Exclude all pictures. Then restate, word for word, the entries from the first line through the line that contains "- 1.050040 I \\".
BEGIN Entries shown
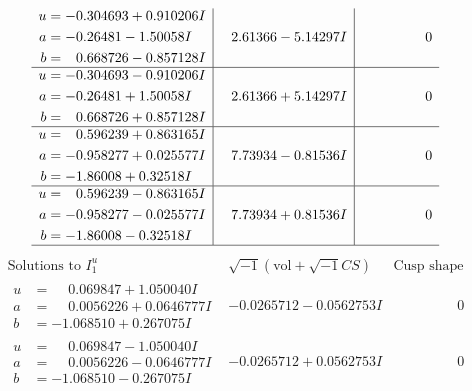 \documentclass[1p]{elsarticle_modified}
\theoremstyle{definition}
\newcommand{\I}{\sqrt{-1}}
\begin{document}
$$\begin{array}{c|c|c}
\begin{aligned}
u &= -0.304693 + 0.910206 I \\
a &= -0.26481 - 1.50058 I \\
b &= \phantom{-}0.668726 - 0.857128 I\end{aligned}
 & \phantom{-}2.61366 - 5.14297 I & \phantom{-0.000000 } 0 \\ \hline\begin{aligned}
u &= -0.304693 - 0.910206 I \\
a &= -0.26481 + 1.50058 I \\
b &= \phantom{-}0.668726 + 0.857128 I\end{aligned}
 & \phantom{-}2.61366 + 5.14297 I & \phantom{-0.000000 } 0 \\ \hline\begin{aligned}
u &= \phantom{-}0.596239 + 0.863165 I \\
a &= -0.958277 + 0.025577 I \\
b &= -1.86008 + 0.32518 I\end{aligned}
 & \phantom{-}7.73934 - 0.81536 I & \phantom{-0.000000 } 0 \\ \hline\begin{aligned}
u &= \phantom{-}0.596239 - 0.863165 I \\
a &= -0.958277 - 0.025577 I \\
b &= -1.86008 - 0.32518 I\end{aligned}
 & \phantom{-}7.73934 + 0.81536 I & \phantom{-0.000000 } 0\\
 \hline 
 \end{array}$$\newpage$$\begin{array}{c|c|c}  
\text{Solutions to }I^u_{1}& \I (\text{vol} + \sqrt{-1}CS) & \text{Cusp shape}\\
 \hline 
\begin{aligned}
u &= \phantom{-}0.069847 + 1.050040 I \\
a &= \phantom{-}0.0056226 + 0.0646777 I \\
b &= -1.068510 + 0.267075 I\end{aligned}
 & -0.0265712 - 0.0562753 I & \phantom{-0.000000 } 0 \\ \hline\begin{aligned}
u &= \phantom{-}0.069847 - 1.050040 I \\
a &= \phantom{-}0.0056226 - 0.0646777 I \\
b &= -1.068510 - 0.267075 I\end{aligned}
 & -0.0265712 + 0.0562753 I & \phantom{-0.000000 } 0 \\ \hline\begin{aligned}

\end{aligned}
\end{array}$$
\end{document}
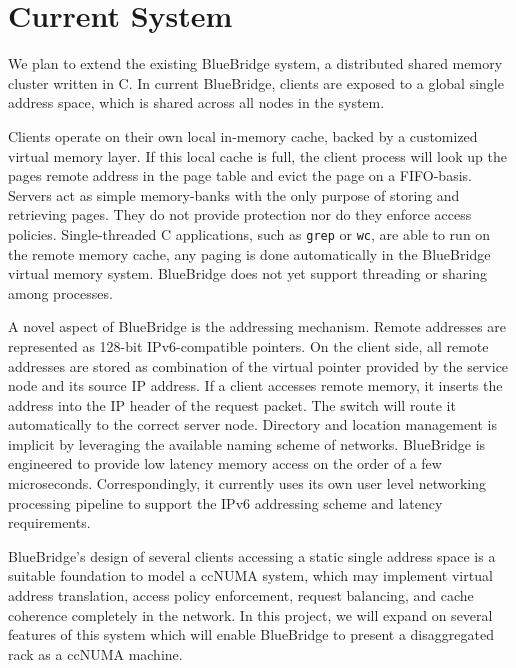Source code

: \section{Current System}
\label{sec:current}
We plan to extend the existing BlueBridge system, a distributed shared
memory cluster written in C. In current BlueBridge, clients are
exposed to a global single address space, which is shared across all
nodes in the system.

Clients operate on their own local in-memory cache, backed by a
customized virtual memory layer. If this local cache is full, the
client process will look up the pages remote address in the page table
and evict the page on a FIFO-basis.  Servers act as simple
memory-banks with the only purpose of storing and retrieving pages.
They do not provide protection nor do they enforce access policies.
Single-threaded C applications, such as \texttt{grep} or \texttt{wc},
are able to run on the remote memory cache, any paging is done
automatically in the BlueBridge virtual memory system.  BlueBridge
does not yet support threading or sharing among processes.

A novel aspect of BlueBridge is the addressing mechanism. Remote
addresses are represented as 128-bit IPv6-compatible pointers. On the
client side, all remote addresses are stored as combination of the
virtual pointer provided by the service node and its source IP
address. If a client accesses remote memory, it inserts the address
into the IP header of the request packet. The switch will route it
automatically to the correct server node. Directory and location
management is implicit by leveraging the available naming scheme of
networks.  BlueBridge is engineered to provide low latency memory
access on the order of a few microseconds. Correspondingly, it
currently uses its own user level networking processing pipeline to
support the IPv6 addressing scheme and latency requirements.

BlueBridge's design of several clients accessing a static single
address space is a suitable foundation to model a ccNUMA system, which may
implement virtual address translation, access policy enforcement,
request balancing, and cache coherence completely in the network.
In this project, we will expand on several features of this system
which will enable BlueBridge to present a disaggregated rack as a ccNUMA
machine.
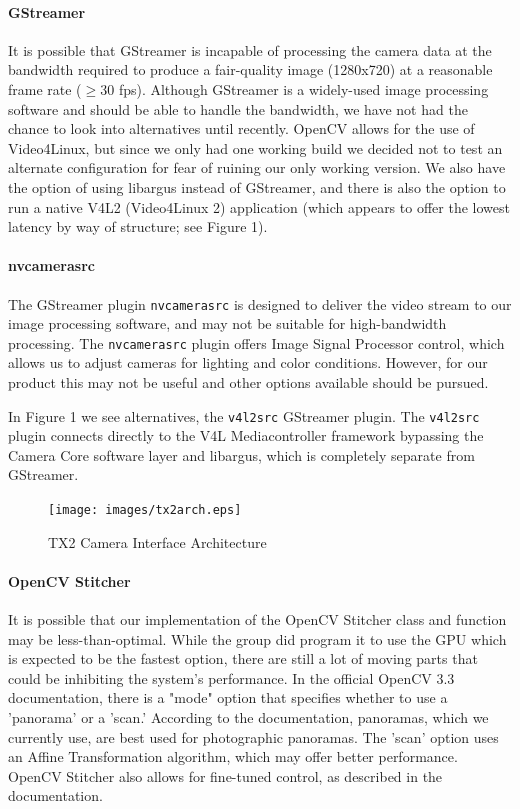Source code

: \documentclass[letterpaper,10pt,serif,draftclsnofoot,onecolumn,compsoc,titlepage]{IEEEtran}
\begin{document}
\paragraph*{GStreamer} It is possible that GStreamer is incapable of processing the camera 
data at the bandwidth required to produce a fair-quality image (1280x720) at a reasonable 
frame rate ($\ge$30 fps). Although GStreamer is a widely-used image processing software 
and should be able to handle the bandwidth, we have not had the chance to look into 
alternatives until recently. OpenCV allows for the use of Video4Linux, but since we only 
had one working build we decided not to test an alternate configuration for fear of 
ruining our only working version. We also have the option of using libargus instead of 
GStreamer, and there is also the option to run a native V4L2 (Video4Linux 2) application 
(which appears to offer the lowest latency by way of structure; see Figure 1).

\paragraph*{nvcamerasrc} The GStreamer plugin \texttt{nvcamerasrc} is designed to deliver 
the video stream to our image processing software, and may not be suitable for 
high-bandwidth processing. The \texttt{nvcamerasrc} plugin offers Image Signal Processor 
control, which allows us to adjust cameras for lighting and color conditions. 
However, for our product this may not be useful and other options available should be 
pursued. 

In Figure 1 we see alternatives, the \texttt{v4l2src} GStreamer plugin. The 
\texttt{v4l2src} plugin connects directly to the V4L Mediacontroller framework bypassing 
the Camera Core software layer and libargus, which is completely separate from GStreamer.

\begin{figure}[H]
  	\centering
	\label{fig:tx2arch}
	\texttt{[image: images/tx2arch.eps]}
	\caption{TX2 Camera Interface Architecture \label{overflow}}
\end{figure}

\paragraph*{OpenCV Stitcher} It is possible that our implementation of the OpenCV Stitcher 
class and function may be less-than-optimal. While the group did program it to use the GPU 
which is expected to be the fastest option, there are still a lot of moving parts that 
could be inhibiting the system's performance. In the official OpenCV 3.3 documentation, 
there is a "mode" option that specifies whether to use a 'panorama' or a 'scan.' According 
to the documentation, panoramas, which we currently 
use, are best used for photographic panoramas. The 'scan' option uses an Affine 
Transformation algorithm, which may offer better performance. OpenCV Stitcher also allows 
for fine-tuned control, as described in the documentation.
\end{document}
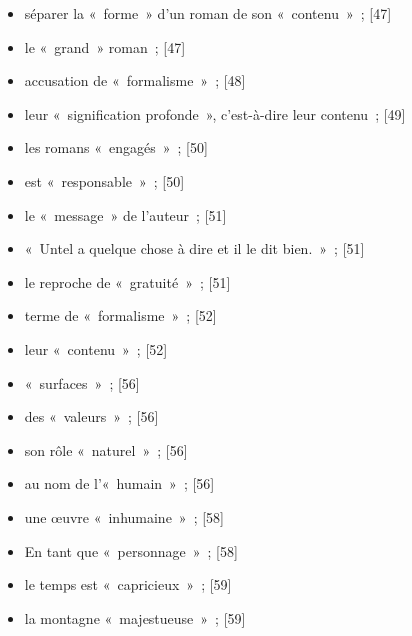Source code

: \documentclass[12pt, a4paper]{article}
\begin{document}
\begin{itemize}
    \item séparer la «~forme~» d’un roman de son «~contenu~»{\color{gray}~; [47]}

    \item le «~grand~» roman{\color{gray}~; [47]}

    \item accusation de «~formalisme~»{\color{gray}~; [48]}

    \item leur «~signification profonde~», c’est-à-dire leur contenu{\color{gray}~; [49]}

    \item les romans «~engagés~»{\color{gray}~; [50]}

    \item est «~responsable~»{\color{gray}~; [50]}

    \item le «~message~» de l’auteur{\color{gray}~; [51]}

    \item «~Untel a quelque chose à dire et il le dit bien.~»{\color{gray}~; [51]}

    \item le reproche de «~gratuité~»{\color{gray}~; [51]}

    \item terme de «~formalisme~»{\color{gray}~; [52]}

    \item leur «~contenu~»{\color{gray}~; [52]}

    \item «~surfaces~»{\color{gray}~; [56]}

    \item des «~valeurs~»{\color{gray}~; [56]}

    \item son rôle «~naturel~»{\color{gray}~; [56]}

    \item au nom de l’«~humain~»{\color{gray}~; [56]}

    \item une œuvre «~inhumaine~»{\color{gray}~; [58]}

    \item En tant que «~personnage~»{\color{gray}~; [58]}

    \item le temps est «~capricieux~»{\color{gray}~; [59]}

    \item la montagne «~majestueuse~»{\color{gray}~; [59]}


\end{itemize}
\end{document}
END Entries shown
Answer section
 \documentclass[1p]{elsarticle_modified}
\theoremstyle{definition}
\newcommand{\I}{\sqrt{-1}}
\begin{document}
$$\begin{array}{c|c|c}
\begin{aligned}
u &= -0.304693 + 0.910206 I \\
a &= -0.26481 - 1.50058 I \\
b &= \phantom{-}0.668726 - 0.857128 I\end{aligned}
 & \phantom{-}2.61366 - 5.14297 I & \phantom{-0.000000 } 0 \\ \hline\begin{aligned}
u &= -0.304693 - 0.910206 I \\
a &= -0.26481 + 1.50058 I \\
b &= \phantom{-}0.668726 + 0.857128 I\end{aligned}
 & \phantom{-}2.61366 + 5.14297 I & \phantom{-0.000000 } 0 \\ \hline\begin{aligned}
u &= \phantom{-}0.596239 + 0.863165 I \\
a &= -0.958277 + 0.025577 I \\
b &= -1.86008 + 0.32518 I\end{aligned}
 & \phantom{-}7.73934 - 0.81536 I & \phantom{-0.000000 } 0 \\ \hline\begin{aligned}
u &= \phantom{-}0.596239 - 0.863165 I \\
a &= -0.958277 - 0.025577 I \\
b &= -1.86008 - 0.32518 I\end{aligned}
 & \phantom{-}7.73934 + 0.81536 I & \phantom{-0.000000 } 0\\
 \hline 
 \end{array}$$\newpage$$\begin{array}{c|c|c}  
\text{Solutions to }I^u_{1}& \I (\text{vol} + \sqrt{-1}CS) & \text{Cusp shape}\\
 \hline 
\begin{aligned}
u &= \phantom{-}0.069847 + 1.050040 I \\
a &= \phantom{-}0.0056226 + 0.0646777 I \\
b &= -1.068510 + 0.267075 I\end{aligned}
 & -0.0265712 - 0.0562753 I & \phantom{-0.000000 } 0 \\ \hline\begin{aligned}
u &= \phantom{-}0.069847 - 1.050040 I \\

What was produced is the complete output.